[WORK TO BE COMPLETED] Scan the data below for the string "detokenize". Show every line where it turns up.

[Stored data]

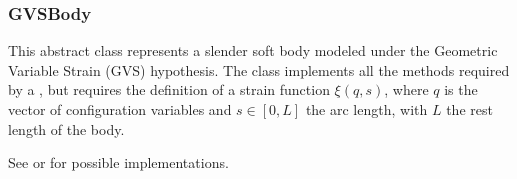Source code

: \documentclass[letterpaper,10pt,english]{sphinxmanual}
\begin{document}
\sphinxstepscope


\subsubsection{GVSBody}
\label{\detokenize{gvsbody:gvsbody}}\label{\detokenize{gvsbody::doc}}\label{\detokenize{gvsbody:module-classes}}
\sphinxAtStartPar
This abstract class represents a slender soft body modeled under the Geometric Variable Strain (GVS) hypothesis.
The class implements all the methods required by a {\hyperref[\detokenize{body:Body}]{}}, but requires the definition of a strain function \(\xi(q, s)\), where \(q\) is the vector of configuration variables
and \(s \in [0, L]\) the arc length, with \(L\) the rest length of the body.

\sphinxAtStartPar
See {\hyperref[\detokenize{PCC/pcc2d:PCC2D}]{}} or {\hyperref[\detokenize{PCC/pcc3d:PCC3D}]{}} for possible implementations.
\end{document}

[ANSWER TO THIS PROBLEM]
\label{\detokenize{gvsbody:gvsbody}}\label{\detokenize{gvsbody::doc}}\label{\detokenize{gvsbody:module-classes}}
The class implements all the methods required by a {\hyperref[\detokenize{body:Body}]{}}, but requires the definition of a strain function \(\xi(q, s)\), where \(q\) is the vector of configuration variables
See {\hyperref[\detokenize{PCC/pcc2d:PCC2D}]{}} or {\hyperref[\detokenize{PCC/pcc3d:PCC3D}]{}} for possible implementations.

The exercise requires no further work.